Scanning over this article and part 1, you should be able to see that there's actually not all that much code involved - for instance, editing the m4 file is something that you just get used to and is mostly the same for every extension you write. Furthermore, learning how to make use buildconf, configure, and make for PHP extensions is really just a one-off - it'll become second nature given practice.

This tutorial has hopefully taught you how PHP extensions work, how their code is laid out, how Zend works with variables, and also perhaps just a little of how PHP and Zend work internally.

Modules made easy

How to use ext_skel for maximum efficiency

Extension writing for PHP needn't be a hassle, and it's important not to make your life harder than it ought to be. Using ext_skel is the best way to start an extension, as it creates lots of code for you to handle all sorts of eventualities - using global variables, reading php.ini values, adding entries to phpinfo() and more.

ext_skel can be passed parameters to make it produce a more customised extension skeleton, and these options are generally used by veteran extension writers.

Particularly of interest will be:

  • --xml; generate XML documentation that can be added to the PHP documentation
  • --no-help; don't add comments throughout the files, and also don't create the initial test function
  • --stubs=file; leave out all module-specific information and just write function stubs

Anatomy of a zval

Each zval contains a value, a type, a reference count, and whether or not it's a reference to another variable or not. The reference count is used for garbage collection - the count is incremented for each reference that exists to this variable, and decremented when a reference is lost. When the count hits zero, the zval is automatically freed.

The value is a union structure in itself, so it's a little more complicated. A value can either be a long (lval), a double (dval), a string and its length (str), a hash table value (ht, for arrays), or an object (obj). How the value is read from a variable depends on what kind of variable it is, naturally. However, it's important to remember that reading one type of a union that had its data set as another type will result in garbage being returned.

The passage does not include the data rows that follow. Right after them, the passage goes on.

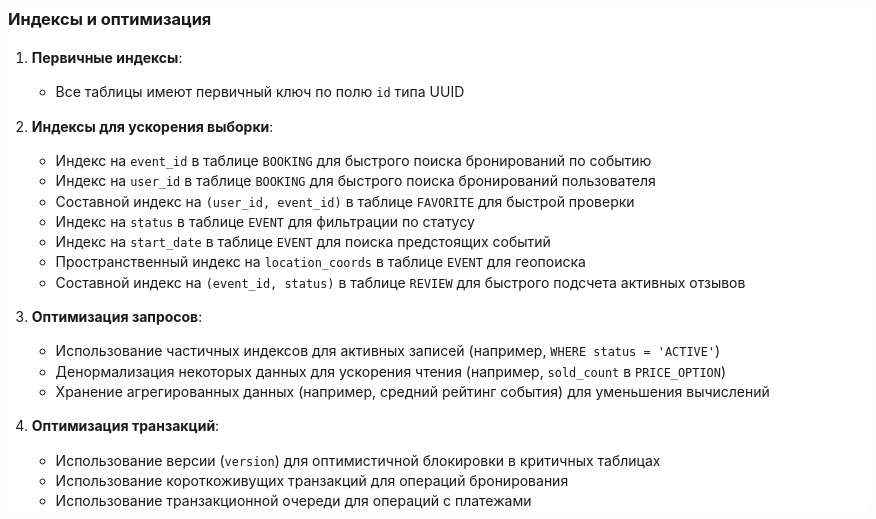 ### Индексы и оптимизация

1. **Первичные индексы**:
   - Все таблицы имеют первичный ключ по полю `id` типа UUID

2. **Индексы для ускорения выборки**:
   - Индекс на `event_id` в таблице `BOOKING` для быстрого поиска бронирований по событию
   - Индекс на `user_id` в таблице `BOOKING` для быстрого поиска бронирований пользователя
   - Составной индекс на `(user_id, event_id)` в таблице `FAVORITE` для быстрой проверки
   - Индекс на `status` в таблице `EVENT` для фильтрации по статусу
   - Индекс на `start_date` в таблице `EVENT` для поиска предстоящих событий
   - Пространственный индекс на `location_coords` в таблице `EVENT` для геопоиска
   - Составной индекс на `(event_id, status)` в таблице `REVIEW` для быстрого подсчета активных отзывов

3. **Оптимизация запросов**:
   - Использование частичных индексов для активных записей (например, `WHERE status = 'ACTIVE'`)
   - Денормализация некоторых данных для ускорения чтения (например, `sold_count` в `PRICE_OPTION`)
   - Хранение агрегированных данных (например, средний рейтинг события) для уменьшения вычислений

4. **Оптимизация транзакций**:
   - Использование версии (`version`) для оптимистичной блокировки в критичных таблицах
   - Использование короткоживущих транзакций для операций бронирования
   - Использование транзакционной очереди для операций с платежами 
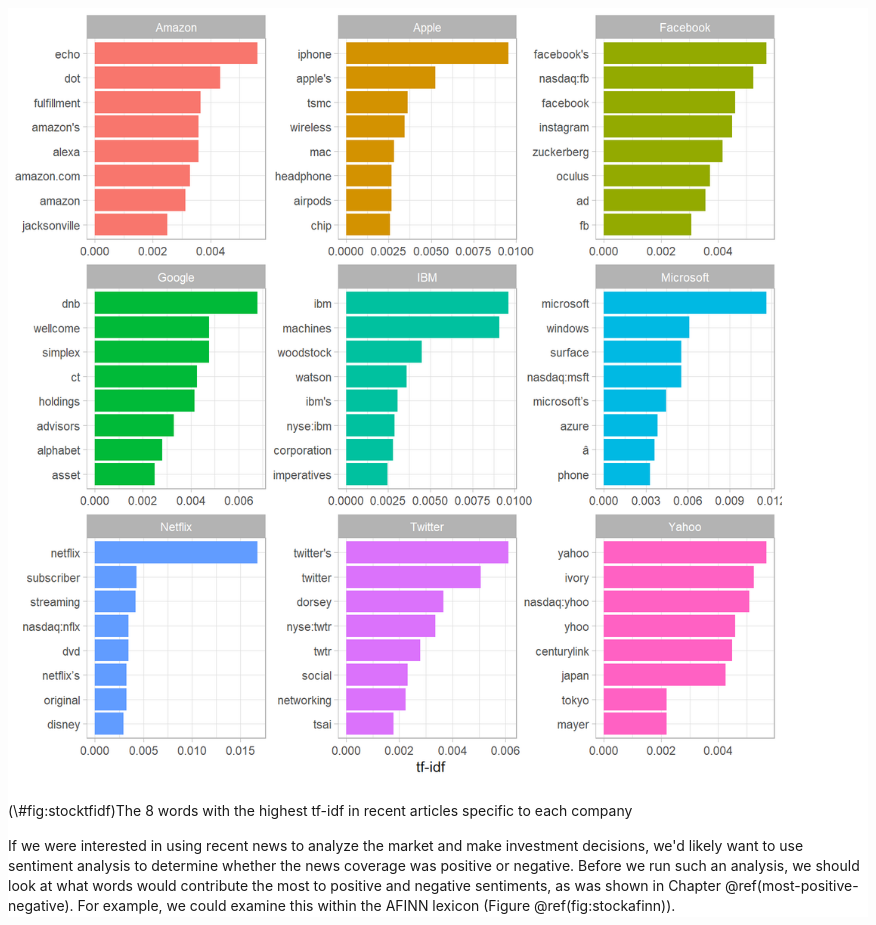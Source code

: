 <img src="05-document-term-matrices_files/figure-html/stocktfidf-1.png" alt="The 8 words with the highest tf-idf in recent articles specific to each company" width="90%" />
<p class="caption">(\#fig:stocktfidf)The 8 words with the highest tf-idf in recent articles specific to each company</p>
</div>

If we were interested in using recent news to analyze the market and make investment decisions, we'd likely want to use sentiment analysis to determine whether the news coverage was positive or negative. Before we run such an analysis, we should look at what words would contribute the most to positive and negative sentiments, as was shown in Chapter \@ref(most-positive-negative). For example, we could examine this within the AFINN lexicon (Figure \@ref(fig:stockafinn)).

To read a value from a zval that holds a string, useZend's built-in macros, Z_STRVAL(zval) and Z_STRLEN(zval). While you can access the value of a zval directly, it's much easier just to use the macro. In the same way, Z_LVAL(zval) reads the long value of the zval, Z_BVAL(zval) reads the boolean value of the zval, etc.

Writing to a zval can also be done by hand, but, because of the need to set the /type/ field of zvals, it's easier again to use the Zend macros for setting variables: ZVAL_LONG, ZVAL_DOUBLE, ZVAL_STRING, etc. In the case of setting a string variable, the Zend macro also calculates the length of the string for you.

ZVAL_LONG, ZVAL_DOUBLE, etc, all use the same format for setting their value - parameter one is the zval to set, and parameter two is the value to assign to it, eg:

ZVAL_LONG(new_long, 10);

Owing to the more memory-reliant nature of strings, the ZVAL_STRING macro takes a third parameter, which should be a 1 if the string should be duplicated before being stored, or a 0 if not. Generally this should be a 1, otherwise data will go out of scope and cause problems. The primary occasion where a 0 needs to be passed is when you want to create a new variable referring to a string that's already allocated in Zend's internal memory.

There's one final thing you need to know about zvals before getting started using them, and that's how they are initialised. MAKE_STD_ZVAL is a special macro that should be called after each zval has been declared, and does basic house-keeping tasks such as allocating memory for the zval, setting the reference count to one, etc.

So, to conclude, a complete zval declaration and definition would be:

zval *myint;
ZVAL_LONG(myint, 10);
php42-screenshot4.png-thumb.png (
The PHP source code is, of course, the easiest way to see how things work. Well worth a read.